An Egyptian king did the first documented psychological experiment in the 7th century. It concluded that if children from Egypt were separated when they were infants without exposure to any type of communication, they would instinctively speak their original language – Egyptian – further supporting the idea that language comes from the mind. Eventually, psychology was introduced and practiced by all Arab regions, and several Arab scholars made history in contributing to the discipline.
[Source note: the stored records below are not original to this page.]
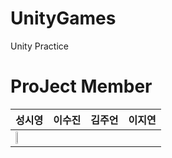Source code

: # UnityGames
Unity Practice

# ProJect Member
성시영 | 이수진 | 김주언 | 이지연
---|---|---|---|
<img width = "10%" src= "https://user-images.githubusercontent.com/61022943/161381375-311f64fc-1aec-4519-b60a-b52b2b93aa36.jpg"/>|

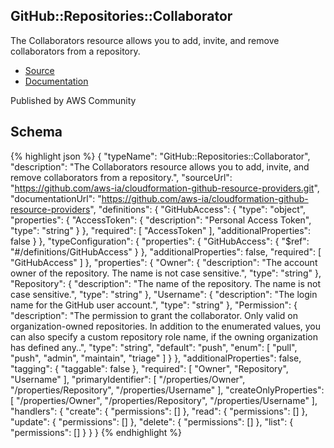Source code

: 
## GitHub::Repositories::Collaborator

The Collaborators resource allows you to add, invite, and remove collaborators from a repository.

- [Source](https:&#x2F;&#x2F;github.com&#x2F;aws-ia&#x2F;cloudformation-github-resource-providers.git) 
- [Documentation]()

Published by AWS Community

## Schema
{% highlight json %}
{
    "typeName": "GitHub::Repositories::Collaborator",
    "description": "The Collaborators resource allows you to add, invite, and remove collaborators from a repository.",
    "sourceUrl": "https://github.com/aws-ia/cloudformation-github-resource-providers.git",
    "documentationUrl": "https://github.com/aws-ia/cloudformation-github-resource-providers",
    "definitions": {
        "GitHubAccess": {
            "type": "object",
            "properties": {
                "AccessToken": {
                    "description": "Personal Access Token",
                    "type": "string"
                }
            },
            "required": [
                "AccessToken"
            ],
            "additionalProperties": false
        }
    },
    "typeConfiguration": {
        "properties": {
            "GitHubAccess": {
                "$ref": "#/definitions/GitHubAccess"
            }
        },
        "additionalProperties": false,
        "required": [
            "GitHubAccess"
        ]
    },
    "properties": {
        "Owner": {
            "description": "The account owner of the repository. The name is not case sensitive.",
            "type": "string"
        },
        "Repository": {
            "description": "The name of the repository. The name is not case sensitive.",
            "type": "string"
        },
        "Username": {
            "description": "The login name for the GitHub user account.",
            "type": "string"
        },
        "Permission": {
            "description": "The permission to grant the collaborator. Only valid on organization-owned repositories. In addition to the enumerated values, you can also specify a custom repository role name, if the owning organization has defined any..",
            "type": "string",
            "default": "push",
            "enum": [
                "pull",
                "push",
                "admin",
                "maintain",
                "triage"
            ]
        }
    },
    "additionalProperties": false,
    "tagging": {
        "taggable": false
    },
    "required": [
        "Owner",
        "Repository",
        "Username"
    ],
    "primaryIdentifier": [
        "/properties/Owner",
        "/properties/Repository",
        "/properties/Username"
    ],
    "createOnlyProperties": [
        "/properties/Owner",
        "/properties/Repository",
        "/properties/Username"
    ],
    "handlers": {
        "create": {
            "permissions": []
        },
        "read": {
            "permissions": []
        },
        "update": {
            "permissions": []
        },
        "delete": {
            "permissions": []
        },
        "list": {
            "permissions": []
        }
    }
}
{% endhighlight %}

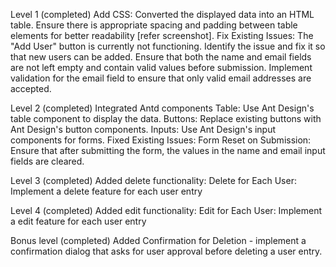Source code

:Level 1 (completed)
Add CSS:
 Converted the displayed data into an HTML table.
 Ensure there is appropriate spacing and padding between table elements for better readability [refer screenshot].
Fix Existing Issues:
 The "Add User" button is currently not functioning. Identify the issue and fix it so that new users can be added.
 Ensure that both the name and email fields are not left empty and contain valid values before submission.
 Implement validation for the email field to ensure that only valid email addresses are accepted.

 Level 2 (completed)
Integrated Antd components
 Table: Use Ant Design's table component to display the data.
 Buttons: Replace existing buttons with Ant Design's button components.
 Inputs: Use Ant Design's input components for forms.
Fixed Existing Issues:
 Form Reset on Submission: Ensure that after submitting the form, the values in the name and email input fields are cleared.
 
Level 3 (completed)
Added delete functionality:
 Delete for Each User: Implement a delete feature for each user entry

 Level 4 (completed)
Added edit functionality:
 Edit for Each User: Implement a edit feature for each user entry

 Bonus level (completed)
 Added Confirmation for Deletion - implement a confirmation dialog that asks for user approval before deleting a user entry.
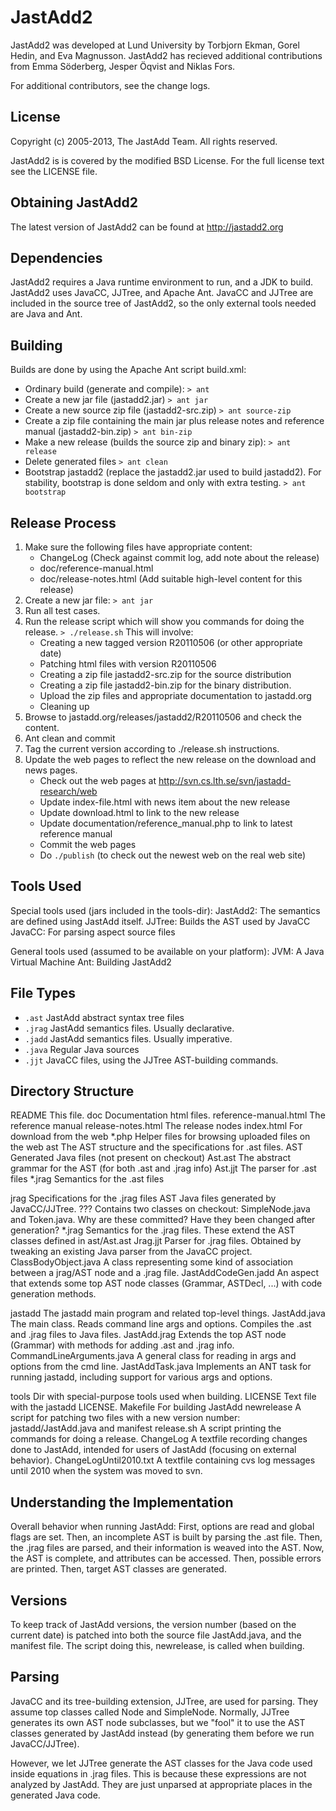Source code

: JastAdd2
========

JastAdd2 was developed at Lund University by Torbjorn Ekman, Gorel Hedin,
and Eva Magnusson. JastAdd2 has recieved additional contributions from
Emma Söderberg, Jesper Öqvist and Niklas Fors.

For additional contributors, see the change logs.

License
-------

Copyright (c) 2005-2013, The JastAdd Team. All rights reserved.

JastAdd2 is  is covered by the modified BSD License. For the full license text
see the LICENSE file.

Obtaining JastAdd2
------------------

The latest version of JastAdd2 can be found at http://jastadd2.org

Dependencies
------------

JastAdd2 requires a Java runtime environment to run, and a JDK to build.
JastAdd2 uses JavaCC, JJTree, and Apache Ant. JavaCC and JJTree are included in
the source tree of JastAdd2, so the only external tools needed are Java
and Ant.

Building
--------

Builds are done by using the Apache Ant script build.xml:

* Ordinary build (generate and compile):
    `> ant`
* Create a new jar file (jastadd2.jar)
    `> ant jar`
* Create a new source zip file (jastadd2-src.zip)
    `> ant source-zip`
* Create a zip file containing the main jar plus release notes and reference
  manual (jastadd2-bin.zip)
    `> ant bin-zip`
* Make a new release (builds the source zip and binary zip):
    `> ant release`
* Delete generated files
    `> ant clean`
* Bootstrap jastadd2 (replace the jastadd2.jar used to build jastadd2).
  For stability, bootstrap is done seldom and only with extra testing.
    `> ant bootstrap`

Release Process
---------------

  1. Make sure the following files have appropriate content:
     - ChangeLog (Check against commit log, add note about the release)
     - doc/reference-manual.html
     - doc/release-notes.html (Add suitable high-level content for this release)
  2. Create a new jar file:
      `> ant jar`
  3. Run all test cases.
  4. Run the release script which will show you commands for doing the release.
     `> ./release.sh`
     This will involve:
     - Creating a new tagged version R20110506 (or other appropriate date)
     - Patching html files with version R20110506
     - Creating a zip file jastadd2-src.zip for the source distribution
     - Creating a zip file jastadd2-bin.zip for the binary distribution.
     - Upload the zip files and appropriate documentation to jastadd.org
     - Cleaning up
  5. Browse to jastadd.org/releases/jastadd2/R20110506 and check the content.
  6. Ant clean and commit
  7. Tag the current version according to ./release.sh instructions.
  8. Update the web pages to reflect the new release on the download and news pages.
     - Check out the web pages at http://svn.cs.lth.se/svn/jastadd-research/web
     - Update index-file.html with news item about the new release
     - Update download.html to link to the new release
     - Update documentation/reference_manual.php to link to latest reference manual
     - Commit the web pages
     - Do `./publish` (to check out the newest web on the real web site)

Tools Used
----------

Special tools used (jars included in the tools-dir):
  JastAdd2: The semantics are defined using JastAdd itself.
  JJTree:   Builds the AST used by JavaCC
  JavaCC:   For parsing aspect source files

General tools used (assumed to be available on your platform):
  JVM:      A Java Virtual Machine
  Ant:      Building JastAdd2

File Types
----------

* `.ast`      JastAdd abstract syntax tree files
* `.jrag`     JastAdd semantics files. Usually declarative.
* `.jadd`     JastAdd semantics files. Usually imperative.
* `.java`     Regular Java sources
* `.jjt`      JavaCC files, using the JJTree AST-building commands.

Directory Structure
-------------------

  README      This file.
  doc         Documentation html files.
    reference-manual.html   The reference manual
    release-notes.html      The release nodes
    index.html              For download from the web
    *.php                   Helper files for browsing uploaded files on the web
  ast         The AST structure and the specifications for .ast files.
    AST           Generated Java files (not present on checkout)
    Ast.ast       The abstract grammar for the AST
                     (for both .ast and .jrag info)
    Ast.jjt       The parser for .ast files
    *.jrag        Semantics for the .ast files

  jrag        Specifications for the .jrag files
    AST           Java files generated by JavaCC/JJTree.
                  ??? Contains two classes on checkout:
                      SimpleNode.java and Token.java.
                      Why are these committed?
                      Have they been changed after generation?
    *.jrag        Semantics for the .jrag files. These extend the
                  AST classes defined in ast/Ast.ast
    Jrag.jjt      Parser for .jrag files. Obtained by tweaking an
                  existing Java parser from the JavaCC project.
    ClassBodyObject.java
                  A class representing some kind of association between 
                  a jrag/AST node and a .jrag file.
    JastAddCodeGen.jadd
                  An aspect that extends some top AST node classes
                  (Grammar, ASTDecl, ...) with code generation methods.

  jastadd      The jastadd main program and related top-level things.
    JastAdd.java  The main class. Reads command line args and options.
                  Compiles the .ast and .jrag files to Java files.
    JastAdd.jrag  Extends the top AST node (Grammar) with methods for
                  adding .ast and .jrag info.
    CommandLineArguments.java
                  A general class for reading in args and options
                  from the cmd line.
    JastAddTask.java
                  Implements an ANT task for running jastadd, including
                  support for various args and options.

  tools        Dir with special-purpose tools used when building.
  LICENSE      Text file with the jastadd LICENSE.
  Makefile     For building JastAdd
  newrelease   A script for patching two files with a new version
               number: jastadd/JastAdd.java and manifest
  release.sh   A script printing the commands for doing a release.
  ChangeLog    A textfile recording changes done to JastAdd, intended for
               users of JastAdd (focusing on external behavior).
  ChangeLogUntil2010.txt
               A textfile containing cvs log messages until 2010 when the
               system was moved to svn.

Understanding the Implementation
--------------------------------

Overall behavior when running JastAdd:
First, options are read and global flags are set.
Then, an incomplete AST is built by parsing the .ast file.
Then, the .jrag files are parsed, and their information is weaved into the AST.
Now, the AST is complete, and attributes can be accessed.
Then, possible errors are printed.
Then, target AST classes are generated.

Versions
--------

To keep track of JastAdd versions, the version number (based on the current date) is patched into both the source file JastAdd.java, and the manifest file. The script doing this, newrelease, is called when building.

Parsing
-------

JavaCC and its tree-building extension, JJTree, are used for parsing. They assume top classes called Node and SimpleNode. Normally, JJTree generates its own AST node subclasses, but we "fool" it to use the AST classes generated by JastAdd instead (by generating them before we run JavaCC/JJTree).

However, we let JJTree generate the AST classes for the Java code used inside equations in .jrag files. This is because these expressions are not analyzed by JastAdd. They are just unparsed at appropriate places in the generated Java code.
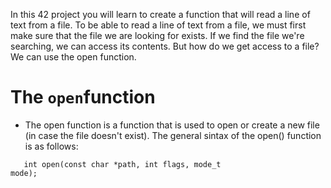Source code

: In this 42 project you will learn to create a function that will read a line of text from a file.
To be able to read a line of text from a file, we must first make sure that the file we are looking for exists. If we find the file we're searching, we can access its contents. But how do we get access to a file? We can use the open function.

<h1 align="left">The <code>open</code>function</h1>

- The open function is a function that is used to open or create a new file (in case the file doesn't exist).
The general sintax of the open() function is as follows:

<code>&nbsp;&nbsp;&nbsp;int open(const char *path, int flags, mode_t mode);</code>
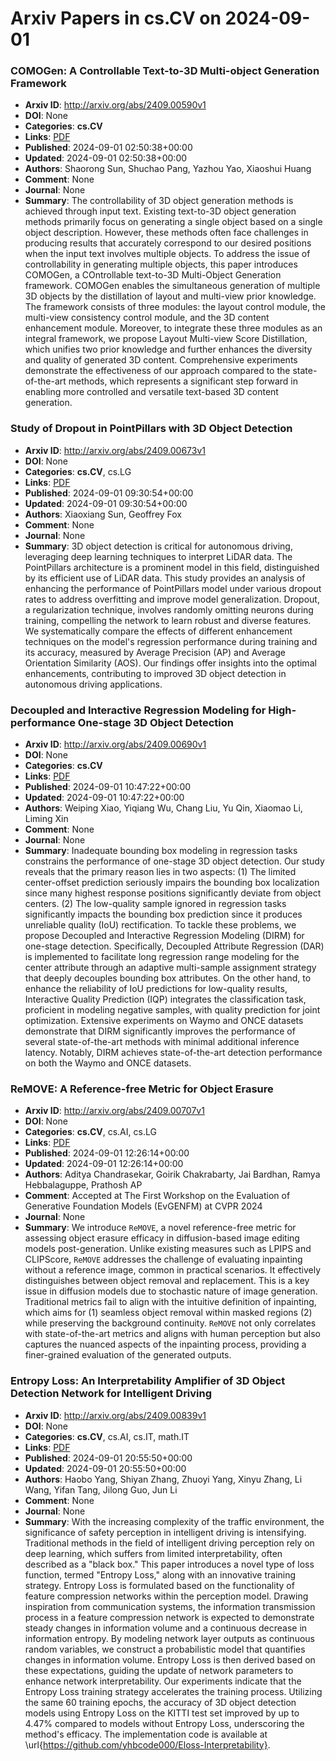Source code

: # Arxiv Papers in cs.CV on 2024-09-01
### COMOGen: A Controllable Text-to-3D Multi-object Generation Framework
- **Arxiv ID**: http://arxiv.org/abs/2409.00590v1
- **DOI**: None
- **Categories**: **cs.CV**
- **Links**: [PDF](http://arxiv.org/pdf/2409.00590v1)
- **Published**: 2024-09-01 02:50:38+00:00
- **Updated**: 2024-09-01 02:50:38+00:00
- **Authors**: Shaorong Sun, Shuchao Pang, Yazhou Yao, Xiaoshui Huang
- **Comment**: None
- **Journal**: None
- **Summary**: The controllability of 3D object generation methods is achieved through input text. Existing text-to-3D object generation methods primarily focus on generating a single object based on a single object description. However, these methods often face challenges in producing results that accurately correspond to our desired positions when the input text involves multiple objects. To address the issue of controllability in generating multiple objects, this paper introduces COMOGen, a COntrollable text-to-3D Multi-Object Generation framework. COMOGen enables the simultaneous generation of multiple 3D objects by the distillation of layout and multi-view prior knowledge. The framework consists of three modules: the layout control module, the multi-view consistency control module, and the 3D content enhancement module. Moreover, to integrate these three modules as an integral framework, we propose Layout Multi-view Score Distillation, which unifies two prior knowledge and further enhances the diversity and quality of generated 3D content. Comprehensive experiments demonstrate the effectiveness of our approach compared to the state-of-the-art methods, which represents a significant step forward in enabling more controlled and versatile text-based 3D content generation.



### Study of Dropout in PointPillars with 3D Object Detection
- **Arxiv ID**: http://arxiv.org/abs/2409.00673v1
- **DOI**: None
- **Categories**: **cs.CV**, cs.LG
- **Links**: [PDF](http://arxiv.org/pdf/2409.00673v1)
- **Published**: 2024-09-01 09:30:54+00:00
- **Updated**: 2024-09-01 09:30:54+00:00
- **Authors**: Xiaoxiang Sun, Geoffrey Fox
- **Comment**: None
- **Journal**: None
- **Summary**: 3D object detection is critical for autonomous driving, leveraging deep learning techniques to interpret LiDAR data. The PointPillars architecture is a prominent model in this field, distinguished by its efficient use of LiDAR data. This study provides an analysis of enhancing the performance of PointPillars model under various dropout rates to address overfitting and improve model generalization. Dropout, a regularization technique, involves randomly omitting neurons during training, compelling the network to learn robust and diverse features. We systematically compare the effects of different enhancement techniques on the model's regression performance during training and its accuracy, measured by Average Precision (AP) and Average Orientation Similarity (AOS). Our findings offer insights into the optimal enhancements, contributing to improved 3D object detection in autonomous driving applications.



### Decoupled and Interactive Regression Modeling for High-performance One-stage 3D Object Detection
- **Arxiv ID**: http://arxiv.org/abs/2409.00690v1
- **DOI**: None
- **Categories**: **cs.CV**
- **Links**: [PDF](http://arxiv.org/pdf/2409.00690v1)
- **Published**: 2024-09-01 10:47:22+00:00
- **Updated**: 2024-09-01 10:47:22+00:00
- **Authors**: Weiping Xiao, Yiqiang Wu, Chang Liu, Yu Qin, Xiaomao Li, Liming Xin
- **Comment**: None
- **Journal**: None
- **Summary**: Inadequate bounding box modeling in regression tasks constrains the performance of one-stage 3D object detection. Our study reveals that the primary reason lies in two aspects: (1) The limited center-offset prediction seriously impairs the bounding box localization since many highest response positions significantly deviate from object centers. (2) The low-quality sample ignored in regression tasks significantly impacts the bounding box prediction since it produces unreliable quality (IoU) rectification. To tackle these problems, we propose Decoupled and Interactive Regression Modeling (DIRM) for one-stage detection. Specifically, Decoupled Attribute Regression (DAR) is implemented to facilitate long regression range modeling for the center attribute through an adaptive multi-sample assignment strategy that deeply decouples bounding box attributes. On the other hand, to enhance the reliability of IoU predictions for low-quality results, Interactive Quality Prediction (IQP) integrates the classification task, proficient in modeling negative samples, with quality prediction for joint optimization. Extensive experiments on Waymo and ONCE datasets demonstrate that DIRM significantly improves the performance of several state-of-the-art methods with minimal additional inference latency. Notably, DIRM achieves state-of-the-art detection performance on both the Waymo and ONCE datasets.



### ReMOVE: A Reference-free Metric for Object Erasure
- **Arxiv ID**: http://arxiv.org/abs/2409.00707v1
- **DOI**: None
- **Categories**: **cs.CV**, cs.AI, cs.LG
- **Links**: [PDF](http://arxiv.org/pdf/2409.00707v1)
- **Published**: 2024-09-01 12:26:14+00:00
- **Updated**: 2024-09-01 12:26:14+00:00
- **Authors**: Aditya Chandrasekar, Goirik Chakrabarty, Jai Bardhan, Ramya Hebbalaguppe, Prathosh AP
- **Comment**: Accepted at The First Workshop on the Evaluation of Generative
  Foundation Models (EvGENFM) at CVPR 2024
- **Journal**: None
- **Summary**: We introduce $\texttt{ReMOVE}$, a novel reference-free metric for assessing object erasure efficacy in diffusion-based image editing models post-generation. Unlike existing measures such as LPIPS and CLIPScore, $\texttt{ReMOVE}$ addresses the challenge of evaluating inpainting without a reference image, common in practical scenarios. It effectively distinguishes between object removal and replacement. This is a key issue in diffusion models due to stochastic nature of image generation. Traditional metrics fail to align with the intuitive definition of inpainting, which aims for (1) seamless object removal within masked regions (2) while preserving the background continuity. $\texttt{ReMOVE}$ not only correlates with state-of-the-art metrics and aligns with human perception but also captures the nuanced aspects of the inpainting process, providing a finer-grained evaluation of the generated outputs.



### Entropy Loss: An Interpretability Amplifier of 3D Object Detection Network for Intelligent Driving
- **Arxiv ID**: http://arxiv.org/abs/2409.00839v1
- **DOI**: None
- **Categories**: **cs.CV**, cs.AI, cs.IT, math.IT
- **Links**: [PDF](http://arxiv.org/pdf/2409.00839v1)
- **Published**: 2024-09-01 20:55:50+00:00
- **Updated**: 2024-09-01 20:55:50+00:00
- **Authors**: Haobo Yang, Shiyan Zhang, Zhuoyi Yang, Xinyu Zhang, Li Wang, Yifan Tang, Jilong Guo, Jun Li
- **Comment**: None
- **Journal**: None
- **Summary**: With the increasing complexity of the traffic environment, the significance of safety perception in intelligent driving is intensifying. Traditional methods in the field of intelligent driving perception rely on deep learning, which suffers from limited interpretability, often described as a "black box." This paper introduces a novel type of loss function, termed "Entropy Loss," along with an innovative training strategy. Entropy Loss is formulated based on the functionality of feature compression networks within the perception model. Drawing inspiration from communication systems, the information transmission process in a feature compression network is expected to demonstrate steady changes in information volume and a continuous decrease in information entropy. By modeling network layer outputs as continuous random variables, we construct a probabilistic model that quantifies changes in information volume. Entropy Loss is then derived based on these expectations, guiding the update of network parameters to enhance network interpretability. Our experiments indicate that the Entropy Loss training strategy accelerates the training process. Utilizing the same 60 training epochs, the accuracy of 3D object detection models using Entropy Loss on the KITTI test set improved by up to 4.47\% compared to models without Entropy Loss, underscoring the method's efficacy. The implementation code is available at \url{https://github.com/yhbcode000/Eloss-Interpretability}.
These include Ibn-Khaldoun, Al-Farabi, Ibn-Sina, and Ibn-al-Heitham.
The practice flourished even more with the opening of the first university in Egypt in 1908. Subsequently, the first behavioral health lecture was held there in 1911, which was a discussion of the psychology of women. During this time, French teachers taught psychology in Egypt. However, in 1940, the Egyptian psychologists were given the responsibility, and since then they taught psychology. The best teacher ever known in Egypt was Y. Mourad, who studied and earned his Psychology degree in France. After him, several others got qualified to teach the discipline in Egypt and surrounding Arab countries, although organizations established associated with psychology were short-lived due to financial reasons.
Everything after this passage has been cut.